# PPM, Solids and bottled waters!



## xiuxiuejar (Jan 24, 2012)

So, after two weeks with my Expobar, I am now wondering what I ever did before her! And in my efforts to look after her I have swapped to bottled water after having carried out some water tests. These were the ppm results.

My tap water 640 ppm

Maxtra Filtered 384 ppm

Font Vella bottled 192 ppm

Aquarel Bottled 192 ppm

Viladrau bottled 128 ppm

So, needless to say, after these results, I obviously started using Valadrau since the first day- there is one other I want to try, Bezoya, rumoured to be as low as 26ppm, but I still have my doubts.

Thanks to Carajillo's patience, I understand the logic of solids etc but what level of ppm is acceptable? Also, could it be that despite having fewer solids, more is lime scale? I will obviously be descaling every 4-6 weeks but could I be doing more damage with the bottled water despite the lower ppm readings?


----------



## Glenn (Jun 14, 2008)

26 is too soft

I'd go for the Viladrau based on the figures, but is the taste (of the water) as good as the Aquarel or Font Vella?


----------



## xiuxiuejar (Jan 24, 2012)

I like the taste of Viladrau. Tap water here is awful and my skin complaints are elevated at different times of the year. Bezoya is what is recommended for making baby foods and milks here. It's also quite nice but I've never put it into a coffee machine. I just want to look after my machine properly. Should I be descaling more often than evey six weeks? My Gaggia, poor old girl, survived more than ten years of filtered water and not being descaled very often and is still going strong! Anyway, thanks for the response!


----------



## rmcgandara (Feb 12, 2013)

how did you measure this?


----------



## xiuxiuejar (Jan 24, 2012)

I have an EC meter.


----------



## big dan (Apr 11, 2012)

On reading another article Volvic came out as the best bottled water to use, as it balanced the correct PPM and calcium and other minerals etc.

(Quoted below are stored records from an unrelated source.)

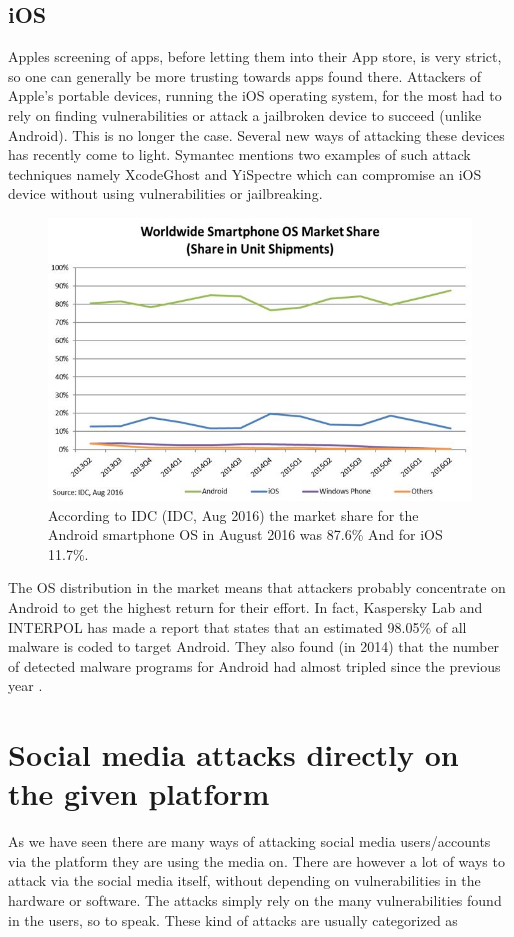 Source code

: \subsection{iOS}
Apples screening of apps, before letting them into their App store, is very strict, so one can generally be more trusting towards apps found there. Attackers of Apple’s portable devices, running the iOS operating system, for the most had to rely on finding vulnerabilities or attack a jailbroken device to succeed (unlike Android). This is no longer the case. Several new ways of attacking these devices has recently come to light. Symantec mentions two examples of such attack techniques namely XcodeGhost and YiSpectre which can compromise an iOS device without using vulnerabilities or jailbreaking.
\begin{figure}
\centering
\includegraphics[width=0.8 \textwidth]{fig/smartphone_market_share}
\caption{According to IDC (IDC, Aug 2016) the market share for the Android smartphone OS in August 2016 was 87.6\% And for iOS 11.7\%.\label{fig:smartphone_market_share}}
\end{figure}
The OS distribution in the market means that attackers probably concentrate on Android to get the highest return for their effort. In fact, Kaspersky Lab and INTERPOL has made a report that states that an estimated 98.05\% of all malware is coded to target Android. They also found (in 2014) that the number of detected malware programs for Android had almost tripled since the previous year \cite{Kaspersky2014}. 
\section{Social media attacks directly on the given platform}
As we have seen there are many ways of attacking social media users/accounts via the platform they are using the media on. There are however a lot of ways to attack via the social media itself, without depending on vulnerabilities in the hardware or software. The attacks simply rely on the many vulnerabilities found in the users, so to speak. These kind of attacks are usually categorized as 
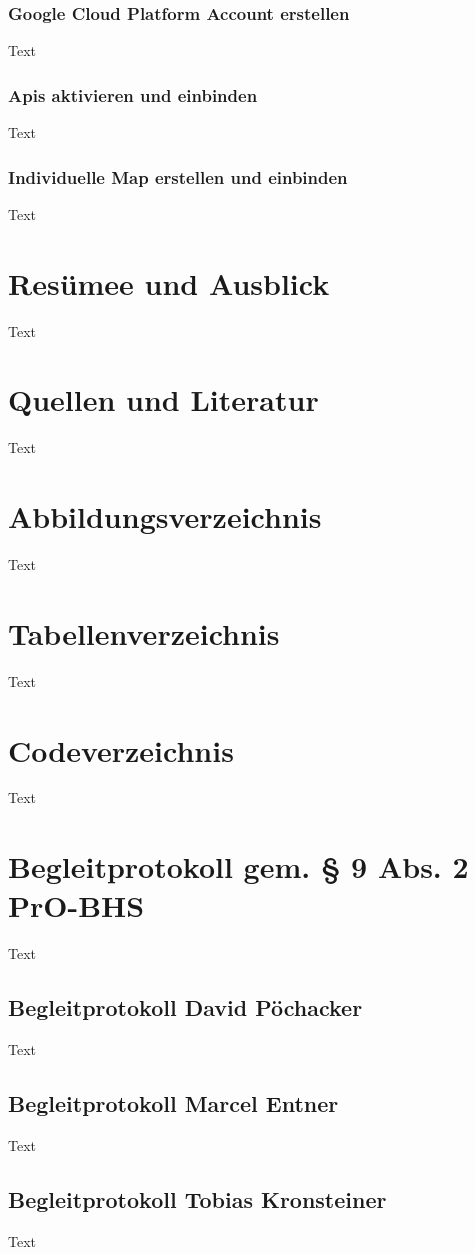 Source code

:\subsection{Google Cloud Platform Account erstellen}
Text

\subsection{Apis aktivieren und einbinden}
Text

\subsection{Individuelle Map erstellen und einbinden}
Text



\chapter{Resümee und Ausblick}
Text


\chapter{Quellen und Literatur}
Text

\chapter{Abbildungsverzeichnis}
Text
\chapter{Tabellenverzeichnis}
Text
\chapter{Codeverzeichnis}
Text


\chapter{Begleitprotokoll gem. § 9 Abs. 2 PrO-BHS}
Text
\section{Begleitprotokoll David Pöchacker}
Text
\section{Begleitprotokoll Marcel Entner}
Text
\section{Begleitprotokoll Tobias Kronsteiner}
Text



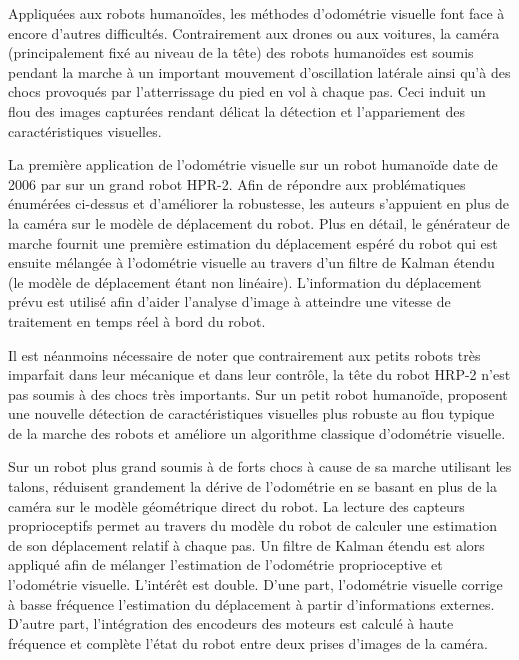 Appliquées aux robots humanoïdes, les méthodes d'odométrie visuelle
font face à encore d'autres difficultés.
Contrairement aux drones ou aux voitures, la caméra 
(principalement fixé au niveau de la tête) des robots humanoïdes 
est soumis pendant la marche à un important mouvement d'oscillation 
latérale ainsi qu'à des chocs provoqués par l'atterrissage du pied en vol
à chaque pas. 
Ceci induit un flou des images capturées rendant délicat la détection 
et l'appariement des caractéristiques visuelles.

La première application de l'odométrie visuelle sur un robot humanoïde
date de 2006 par \cite{stasse_real-time_2006} sur un grand robot HPR-2.
Afin de répondre aux problématiques énumérées ci-dessus et d'améliorer la
robustesse, les auteurs s'appuient en plus de la caméra sur le modèle de
déplacement du robot.
Plus en détail, le générateur de marche fournit une première
estimation du déplacement espéré du robot qui est ensuite mélangée à l'odométrie
visuelle au travers d'un filtre de Kalman étendu (le modèle 
de déplacement étant non linéaire).
L'information du déplacement prévu est utilisé afin d'aider l'analyse d'image
à atteindre une vitesse de traitement en temps réel à bord du robot.

Il est néanmoins nécessaire de noter que contrairement aux petits robots
très imparfait dans leur mécanique et dans leur contrôle, la tête du robot HRP-2
n'est pas soumis à des chocs très importants.
Sur un petit robot humanoïde, \cite{pretto_visual_2009} proposent
une nouvelle détection de caractéristiques visuelles plus robuste au flou
typique de la marche des robots et améliore un algorithme classique
d'odométrie visuelle.

Sur un robot plus grand soumis à de forts chocs à cause de sa marche 
utilisant les talons, \cite{ahn_-board_2012} réduisent grandement
la dérive de l'odométrie en se basant en plus de la caméra sur le modèle 
géométrique direct du robot.
La lecture des capteurs proprioceptifs permet au travers du modèle
du robot de calculer une estimation de son déplacement relatif à chaque pas.
Un filtre de Kalman étendu est alors appliqué afin de mélanger
l'estimation de l'odométrie proprioceptive et l'odométrie visuelle.
L'intérêt est double. D'une part, l'odométrie visuelle corrige à 
\og basse fréquence \fg l'estimation du déplacement à partir 
d'informations externes.
D'autre part, l'intégration des encodeurs des moteurs est
calculé à \og haute fréquence \fg et complète l'état du robot entre
deux prises d'images de la caméra.

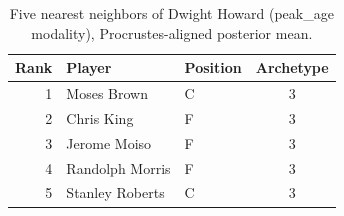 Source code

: \begin{table}[htbp]
  \centering\small
  \begin{tabular}{rllc}
    \toprule
    Rank & Player & Position & Archetype \\
    \midrule
    1 & Moses Brown & C & 3 \\
    2 & Chris King & F & 3 \\
    3 & Jerome Moiso & F & 3 \\
    4 & Randolph Morris & F & 3 \\
    5 & Stanley Roberts & C & 3 \\
    \bottomrule
  \end{tabular}
  \caption{Five nearest neighbors of Dwight Howard (peak_age modality), Procrustes-aligned posterior mean.}
  \label{tab:Dwight_Howard_neighbors_peak_age}
\end{table}

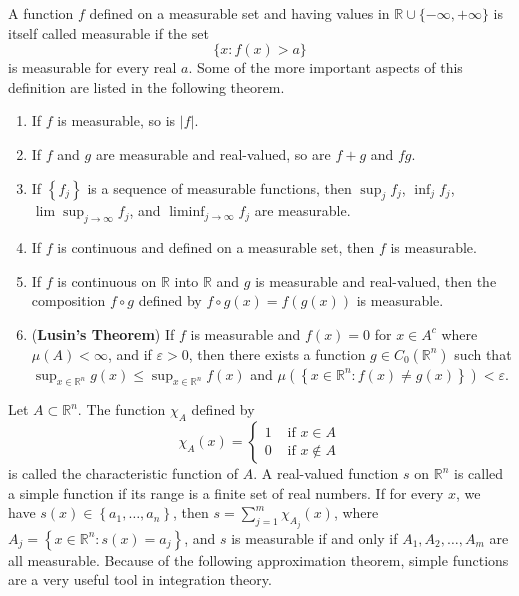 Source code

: \begin{para}
  A function $f$ defined on a measurable set and having values in $\mathbb{R} \cup\{-\infty,+\infty\}$ is itself called measurable if the set
  \[
  \{x: f(x)>a\}
  \]
  is measurable for every real $a$. Some of the more important aspects of this definition are listed in the following theorem.
\end{para}


\begin{theorem}
  \begin{enumerate}[label = (\alph*)]
    \item If $f$ is measurable, so is $|f|$.
    \item If $f$ and $g$ are measurable and real-valued, so are $f+g$ and $f g$.
    \item If $\left\{f_j\right\}$ is a sequence of measurable functions,
      then $\sup_j f_j$, $\inf_j f_j$, $\lim \sup_{j \rightarrow \infty} f_j$,
      and $\liminf_{j \rightarrow \infty} f_j$ are measurable.
    \item If $f$ is continuous and defined on a measurable set, then $f$ is measurable.
    \item If $f$ is continuous on $\mathbb{R}$ into $\mathbb{R}$ and $g$ is measurable and 
      real-valued, then the composition $f \circ g$ defined by $f \circ g(x)=f(g(x))$ is 
      measurable.
    \item (\textbf{Lusin's Theorem}) If $f$ is measurable and $f(x)=0$ for $x \in A^c$ 
      where $\mu(A)<\infty$, and if $\varepsilon>0$, then there exists a function
      $g \in C_0\left(\mathbb{R}^n\right)$ such that
      $\sup _{x \in \mathbb{R}^n} g(x)\leq \sup_{x \in \mathbb{R}^n} f(x)$
      and $\mu\left(\left\{x \in \mathbb{R}^n: f(x) \neq g(x)\right\}\right)<\varepsilon$.
  \end{enumerate}
\end{theorem}

\begin{para}
  Let $A \subset \mathbb{R}^n$. The function $\chi_A$ defined by
  \[
  \chi_A(x)= \begin{cases}1 & \text { if } x \in A \\ 0 & \text { if } x \notin A\end{cases}
  \]
  is called the characteristic function of $A$. A real-valued function $s$ on $\mathbb{R}^n$ is called a simple function if its range is a finite set of real numbers. If for every $x$, we have $s(x) \in\left\{a_1, \ldots, a_n\right\}$, then $s=\sum_{j=1}^m \chi_{A_j}(x)$, where $A_j=\left\{x \in \mathbb{R}^n: s(x)=a_j\right\}$, and $s$ is measurable if and only if $A_1, A_2, \ldots, A_m$ are all measurable. Because of the following approximation theorem, simple functions are a very useful tool in integration theory.
\end{para}

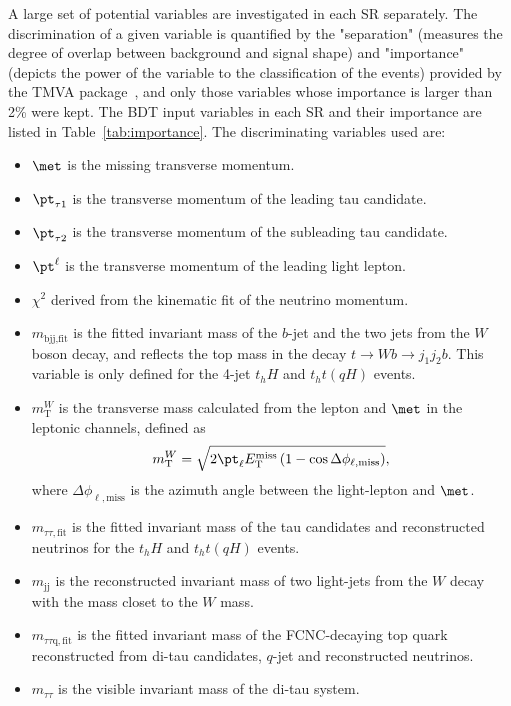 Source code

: A large set of potential variables are investigated in each SR separately. The discrimination of a given variable is quantified by the "separation" (measures the degree of overlap between background and signal shape) and "importance" (depicts the power of the variable to the classification of the events) provided by the TMVA package~\cite{Hocker:2007ht}, and only those variables whose importance is larger than 2\% were kept.
The BDT input variables in each SR and their importance are listed in Table~\ref{tab:importance}. The discriminating variables used are:
\begin{itemize}
\item $\met$ is the missing transverse momentum.
\item ${\pt}_{\tau1} $ is the transverse momentum of the leading tau candidate.
\item ${\pt}_{\tau2}$ is the transverse momentum of the subleading tau candidate.
\item ${\pt}^{\ell}$ is the transverse momentum of the leading light lepton.
\item $\chi^2$ derived from the kinematic fit of the neutrino momentum.
\item $m_{\text{bjj},\text{fit}}$ is the fitted invariant mass of the $b$-jet and the two jets from the $W$ boson decay, and reflects the top mass in the decay $t\to Wb \to j_1j_2b$. This variable is only defined for the 4-jet $t_hH$ and $t_ht(qH)$ events.
\item $m^{W}_{\text{T}}$ is the transverse mass calculated from the lepton and $\met$ in the leptonic channels, defined as
\begin{equation}
m^{W}_{\text{T}} = \sqrt{2 {\pt}_{\ell} E_{\text{T}}^{\text{miss}} \left(1-\cos\Delta\phi_{\ell,\text{miss}} \right)},  
\end{equation}
where $\Delta\phi_{\ell,\text{miss}}$ is the azimuth angle between the light-lepton and $\met$.  
\item $m_{\tau\tau,\text{fit}}$ is the fitted invariant mass of the tau candidates and reconstructed neutrinos for the $t_hH$ and $t_ht(qH)$ events. 
\item $m_{\text{jj}}$ is the reconstructed invariant mass of two light-jets from the $W$ decay with the mass closet to the $W$ mass.
\item $m_{\tau\tau\text{q},\text{fit}}$ is the fitted invariant mass of the FCNC-decaying top quark reconstructed from di-tau candidates, $q$-jet and reconstructed neutrinos.
\item $m_{\tau\tau}$ is the visible invariant mass of the di-tau system. %

\end{itemize}
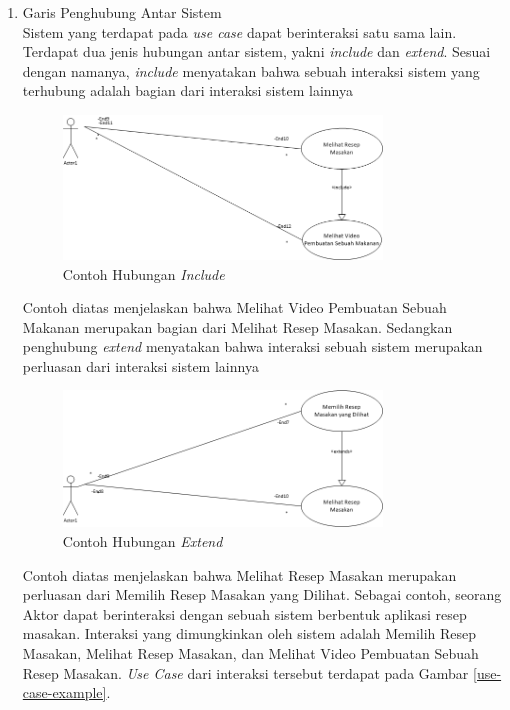 \begin{enumerate}
			\item Garis Penghubung Antar Sistem\\ 
			Sistem yang terdapat pada \textit{use case} dapat berinteraksi satu sama lain. Terdapat dua jenis hubungan antar sistem, yakni \textit{include} dan \textit{extend}. Sesuai dengan namanya, \textit{include} menyatakan bahwa sebuah interaksi sistem yang terhubung adalah bagian dari interaksi sistem lainnya
			\begin{figure}[H]
				\centering
				\includegraphics[width=0.8\textwidth]{gambar/use-case/include}
				\caption{Contoh Hubungan \textit{Include}}
			\end{figure}
			Contoh diatas menjelaskan bahwa Melihat Video Pembuatan Sebuah Makanan merupakan bagian dari Melihat  Resep Masakan. Sedangkan penghubung \textit{extend} menyatakan bahwa interaksi sebuah sistem merupakan perluasan dari interaksi sistem lainnya
			\begin{figure}[H]
				\centering
				\includegraphics[width=0.8\textwidth]{gambar/use-case/extends}
				\caption{Contoh Hubungan \textit{Extend}}
			\end{figure}
			Contoh diatas menjelaskan bahwa Melihat Resep Masakan merupakan perluasan dari Memilih Resep Masakan yang Dilihat. Sebagai contoh, seorang Aktor dapat berinteraksi dengan sebuah sistem berbentuk aplikasi resep masakan. Interaksi yang dimungkinkan oleh sistem adalah Memilih Resep Masakan, Melihat Resep Masakan, dan Melihat Video Pembuatan Sebuah Resep Masakan. \textit{Use Case} dari interaksi tersebut terdapat pada Gambar \ref{use-case-example}.
			\begin{figure}[H]

\end{figure}
\end{enumerate}
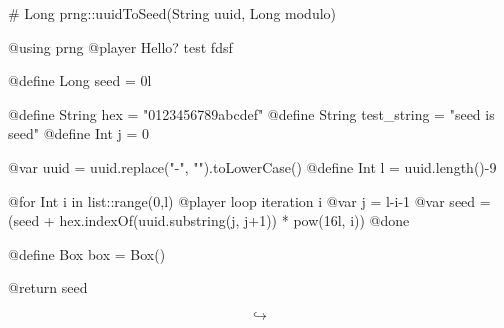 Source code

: \documentclass{article}
\begin{document}
    

\begin{msccode}
# Long prng::uuidToSeed(String uuid, Long modulo)

@using prng
@player Hello? test fdsf

@define Long seed = 0l

@define String hex = "0123456789abcdef"
@define String test_string = "seed is {{seed}}"
@define Int j = 0

@var uuid = uuid.replace("-", "").toLowerCase()
@define Int l = uuid.length()-9

@for Int i in list::range(0,l)
    @player loop iteration {{i}}
    @var j = l-i-1
    @var seed = (seed + hex.indexOf(uuid.substring(j, j+1)) * pow(16l, i)) %
@done

@define Box box = Box()

@return seed
\end{msccode}

$$\hookrightarrow$$
\end{document}
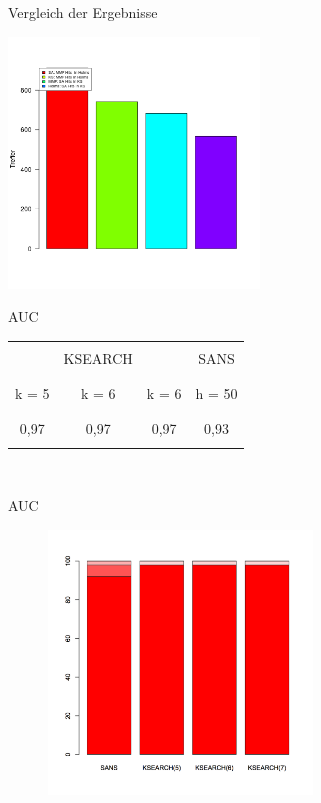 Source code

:\documentclass[xcolor=dvipsnames, aspectratio=1610]{beamer}
\begin{document}
\begin{frame}{Vergleich der Ergebnisse}
  \begin{center}
    \includegraphics[width=0.5\textwidth]{img/barplot2.png}
  \end{center}
\end{frame}

\begin{frame}{AUC}
  \begin{center}
    \begin{tabular}{ccc|c}
      &&&\\
      &KSEARCH& & SANS\\
      &&&\\
      \hline
      &&&\\
      k = 5 & k = 6 & k = 6 & h = 50 \\
      &&&\\
      \hline
      &&&\\
      0,97 & 0,97 & 0,97 & 0,93 \\
      &&&\\
    \end{tabular}\\
  \end{center}
\end{frame}

\begin{frame}{AUC}
  \begin{figure}[h]
    \includegraphics[height=7cm]{img/auc_dia.png}
  \end{figure}
\end{frame}
\end{document}
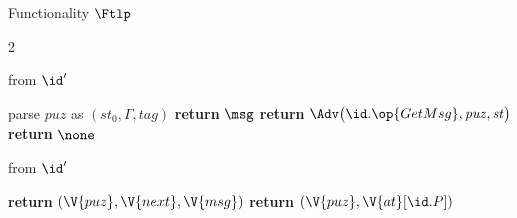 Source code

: \begin{interface}[nofloat]{Functionality $\Ftlp$ \\
}
{\begin{multicols}{2}
\columnbreak

 \quad from $\id'$
\begin{algorithmic}[1]
\algcont
\State parse $\mathit{puz}$ as $(\mathit{st}_{0}, \Gamma, \mathit{tag})$
 \label{ln:tlpsolved}
  \State \textbf{return} $\msg$ \label{ln:tlpopen}
\EndIf
{}
  \State \textbf{return} $\Adv\bigl(\id.\op{GetMsg}, \mathit{puz}, \mathit{st}\bigr)$ \label{ln:tlpcorruptopen}
\EndIf
\State \textbf{return} $\none$ \label{ln:tlpnothing}
\algsave
\end{algorithmic}
\vspace{1.4ex}

 \quad from $\id'$
\begin{algorithmic}[1]
\algcont
{}
  \State \textbf{return} $(\V{puz}, \V{next}, \V{msg})$ \label{ln:tlpleakowner}
\EndIf
\State \textbf{return} $(\V{puz}, \V{at}[\id.P])$ \label{ln:tlpleakother}
\algsave
\end{algorithmic}
\end{multicols}}
\end{interface}
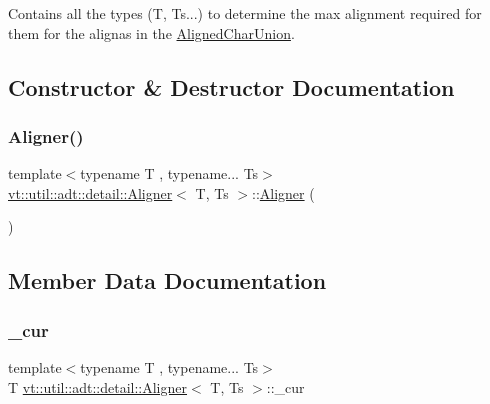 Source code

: Contains all the types (T, Ts...) to determine the max alignment required for them for the alignas in the {\ttfamily \hyperlink{structvt_1_1util_1_1adt_1_1_aligned_char_union}{Aligned\+Char\+Union}}. 



\subsection{Constructor \& Destructor Documentation}
\mbox{\label{structvt_1_1util_1_1adt_1_1detail_1_1_aligner_a998732c9b376b2a0020425ba72d5d5ae}} 
\subsubsection{\texorpdfstring{Aligner()}{Aligner()}}
{\footnotesize\ttfamily template$<$typename T , typename... Ts$>$ \\
\hyperlink{structvt_1_1util_1_1adt_1_1detail_1_1_aligner}{vt\+::util\+::adt\+::detail\+::\+Aligner}$<$ T, Ts $>$\+::\hyperlink{structvt_1_1util_1_1adt_1_1detail_1_1_aligner}{Aligner} (\begin{DoxyParamCaption}{ }\end{DoxyParamCaption})\hspace{0.3cm}{\ttfamily [delete]}}



\subsection{Member Data Documentation}
\mbox{\label{structvt_1_1util_1_1adt_1_1detail_1_1_aligner_aafdf38bb15e0136c6c529108f28c2dee}} 
\subsubsection{\texorpdfstring{\+\_\+cur}{\_cur}}
{\footnotesize\ttfamily template$<$typename T , typename... Ts$>$ \\
T \hyperlink{structvt_1_1util_1_1adt_1_1detail_1_1_aligner}{vt\+::util\+::adt\+::detail\+::\+Aligner}$<$ T, Ts $>$\+::\+\_\+cur}

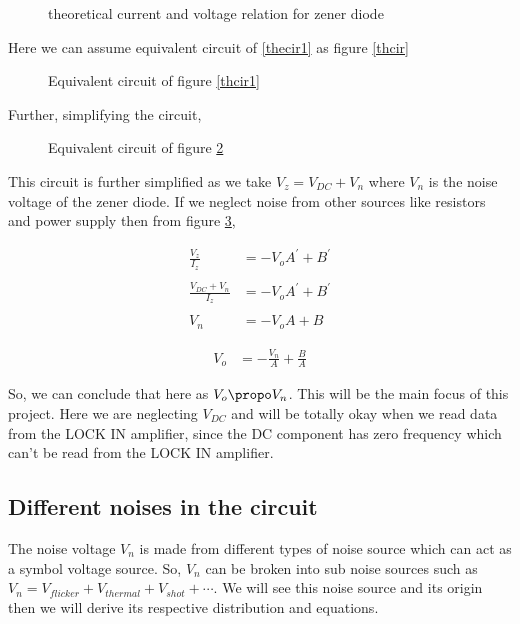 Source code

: \documentclass[draft,12pt]{article}
\begin{document}
\begin{figure}[hbt!]
\caption{theoretical current and voltage relation for zener diode \label{thiv}}
\end{figure}


Here we can assume equivalent circuit of \ref{thecir1} as figure \ref{thcir} 

\begin{figure}[hbt!]
\caption{Equivalent circuit of figure \ref{thcir1} \label{thcir2}}
\end{figure}

Further, simplifying the circuit,

\begin{figure}[hbt!]
\caption{Equivalent circuit of figure \ref{thcir2} \label{thcir3}}
\end{figure}

This circuit is further simplified as we take $V_z = V_{DC} + V_n$ where $V_n$ is the noise voltage of the zener diode.
If we neglect noise from other sources like resistors and power supply then from figure \ref{thcir3},

\begin{align*}
\frac{V_z}{I_z} & = -V_oA^{\prime} +B^{\prime}\\
  \\
\frac{V_{DC}+V_n}{I_z} & =  -V_oA^{\prime} +B^{\prime}\\
\\  
V_n & = -V_oA+B
\end{align*}


\begin{align} \label{vo}
V_o & = -\frac{V_n}{A}+\frac{B}{A}
\end{align}



So, we can conclude that here as $V_o \propo V_n$.  This will be the main focus of this project. Here we are neglecting $V_{DC}$ and will be totally okay when we read data from the LOCK IN amplifier, since the DC component has zero frequency which can’t be read from the LOCK IN amplifier.

\subsection{Different noises in the circuit \label{thno}}

The noise voltage $V_n$ is made from different types of noise source which can act as a symbol voltage source. So, $V_n$ can be broken into sub noise sources such as $V_n = V_{flicker}+V_{thermal} + V_{shot} +\cdots$. We will see this noise source and its origin then we will derive its respective distribution and equations.
\end{document}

See link here: http://londiniumespresso.com/blog/the-best-water-for-your-espresso-machine#.UoVpUtK-01g

Hope this helps! I presume you can get Volvic in Barcelona?


----------



## xiuxiuejar (Jan 24, 2012)

I live in Catalunya and I think Volvic may be a little expensive to export - apart from the fact we have some better water out here!


----------



## ronsil (Mar 8, 2012)

I found the best water for my Silvia whilst I was in Spain to be 'Spa'.

Bought it in 1.5L bottles. Not cheap but never had a problem with my machine. Nice taste as well.


----------



## big dan (Apr 11, 2012)

Ok well have a look at the link anyway because you can use their measurements to match a similar water that is readily available near you!


----------